This discussion suggests that limiting those who can directly contribute to the kernel to a few most qualified developers (the core team) is a good idea. The Bazaar model should be avoided in kernel development as much as possible. (Linus Torvalds developed the kernel and keeps control over it)
Metaphors for high centralization (Cathedral) and
no centralization (Bazaar)
The ultimate example is Linux itself. Creator Linus Torvalds has final say over all changes to the kernel of the popular open source clone of Unix. Because the Linux development community has grown so large, most software patches are reviewed by many different people before they reach him, Torvalds said.
[...] If the patch is rejected, there is no recourse, which sounds pretty un-democratic. (But what about the other way around? Isn't that lack of quality control?)
Jordan Hubbard noted:
"Despite what some free-software advocates may erroneously claim from time to time, centralized development models like the FreeBSD Project's are hardly obsolete or ineffective in the world of free software. A careful examination of the success of reputedly anarchistic or "bazaar" development models often reveals some fairly significant degrees of centralization that are still very much a part of their development process." (A bazaar cannot run itself either.Someone has to be at the helm to stir the organisational part of a bazaar, to prevent utter chaos. Linus torvalds is in this role with Linux. Developers do what they think might appropriately add to the model and Torvalds will either take it on or reject it. )
"The problem is not that it reaches wrong conclusions, but rather that it assumes an open-is-good/commercial-is-bad worldview that we doubt most IT managers share. Beyond proselytizing, it also paints all of software development against just two exemplars. The Cathedral represents a monolithic, highly planned, top-down style of software development. The Bazaar, which he recommends, represents a chaotic, evolutionary, market-driven model. Rarely do such simple categorizations do justice to reality. (Then why is OS so popular?)
... Raymond's paper touches upon, but never highlights, the synthesis of his antipodes: "when you start community-building, what you need to be able to present is a plausible promise. Your program doesn't have to work particularly well. It can be crude, buggy, incomplete, and poorly documented. What it must not fail to do is convince potential co-developers that it can be evolved into something really neat in the foreseeable future.

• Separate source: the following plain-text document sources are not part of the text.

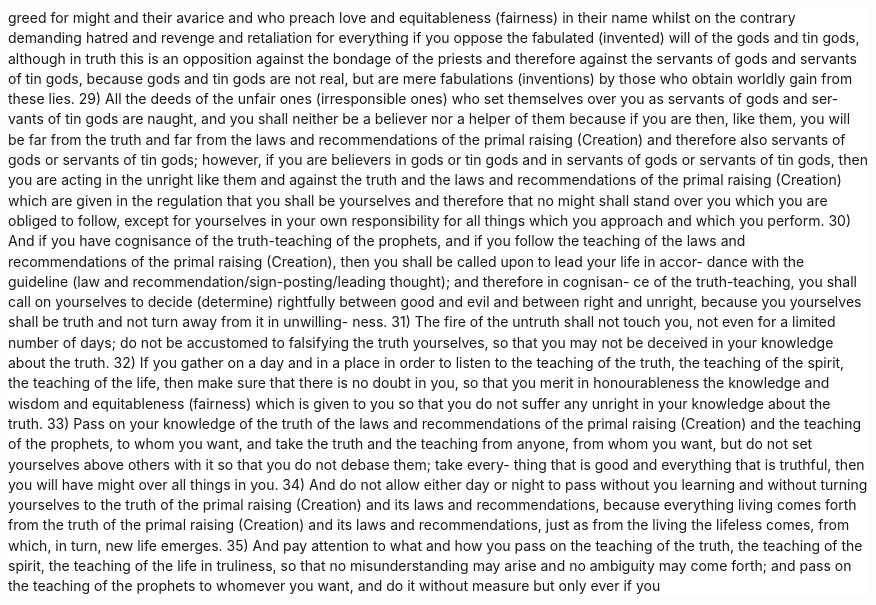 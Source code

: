 greed for might and their avarice and who preach love and equitableness (fairness) in their name whilst on the contrary demanding hatred and revenge and retaliation for everything if you oppose the fabulated (invented) will of the gods and tin gods, although in truth this is an opposition against the bondage of the priests and therefore against the servants of gods and servants of tin gods, because gods and tin gods are not real, but are mere fabulations (inventions) by those who obtain worldly gain from these lies.
29) All the deeds of the unfair ones (irresponsible ones) who set themselves over you as servants of gods and ser-
 vants of tin gods are naught, and you shall neither be a believer nor a helper of them because if you are then,
 like them, you will be far from the truth and far from the laws and recommendations of the primal raising
 (Creation) and therefore also servants of gods or servants of tin gods; however, if you are believers in gods or
 tin gods and in servants of gods or servants of tin gods, then you are acting in the unright like them and against
 the truth and the laws and recommendations of the primal raising (Creation) which are given in the regulation
 that you shall be yourselves and therefore that no might shall stand over you which you are obliged to follow,
 except for yourselves in your own responsibility for all things which you approach and which you perform.
30) And if you have cognisance of the truth-teaching of the prophets, and if you follow the teaching of the laws
 and recommendations of the primal raising (Creation), then you shall be called upon to lead your life in accor-
 dance with the guideline (law and recommendation/sign-posting/leading thought); and therefore in cognisan-
 ce of the truth-teaching, you shall call on yourselves to decide (determine) rightfully between good and evil
 and between right and unright, because you yourselves shall be truth and not turn away from it in unwilling-
 ness.
31) The fire of the untruth shall not touch you, not even for a limited number of days; do not be accustomed to
 falsifying the truth yourselves, so that you may not be deceived in your knowledge about the truth.
32) If you gather on a day and in a place in order to listen to the teaching of the truth, the teaching of the spirit,
 the teaching of the life, then make sure that there is no doubt in you, so that you merit in honourableness the
 knowledge and wisdom and equitableness (fairness) which is given to you so that you do not suffer any unright
 in your knowledge about the truth.
33) Pass on your knowledge of the truth of the laws and recommendations of the primal raising (Creation) and
 the teaching of the prophets, to whom you want, and take the truth and the teaching from anyone, from
 whom you want, but do not set yourselves above others with it so that you do not debase them; take every-
 thing that is good and everything that is truthful, then you will have might over all things in you.
34) And do not allow either day or night to pass without you learning and without turning yourselves to the truth
 of the primal raising (Creation) and its laws and recommendations, because everything living comes forth from
 the truth of the primal raising (Creation) and its laws and recommendations, just as from the living the lifeless
 comes, from which, in turn, new life emerges.
35) And pay attention to what and how you pass on the teaching of the truth, the teaching of the spirit, the
 teaching of the life in truliness, so that no misunderstanding may arise and no ambiguity may come forth; and
 pass on the teaching of the prophets to whomever you want, and do it without measure but only ever if you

What a perfect explanation of the Microsoft juggernaut! As Redmond understands, your product need not be strong at first shipment as long as one has a "plausible premise" of later product strength, of setting a standard, or of uniquely satisfying a pressing need - and as long as the early versions provide a foundation of revenue, user base, and an investment pool that is wisely reinvested to achieve continual improvement and eventual leadership. The units of measurements may differ between the open source and commercial communities, but the concept of economic foundation is identical.
That Microsoft - the antithesis of the Linux/freeware/open source community - can so effectively utilize the same Bazaar principles suggests two conclusions. First, that the Cathedral and the Bazaar provide too few data points to use in plotting the programming process. Second, that there are a set of surprisingly universal guidelines involving flexibility, modularity, and an aggressive feedback loop that all software developers should seriously consider adopting as their guiding principles."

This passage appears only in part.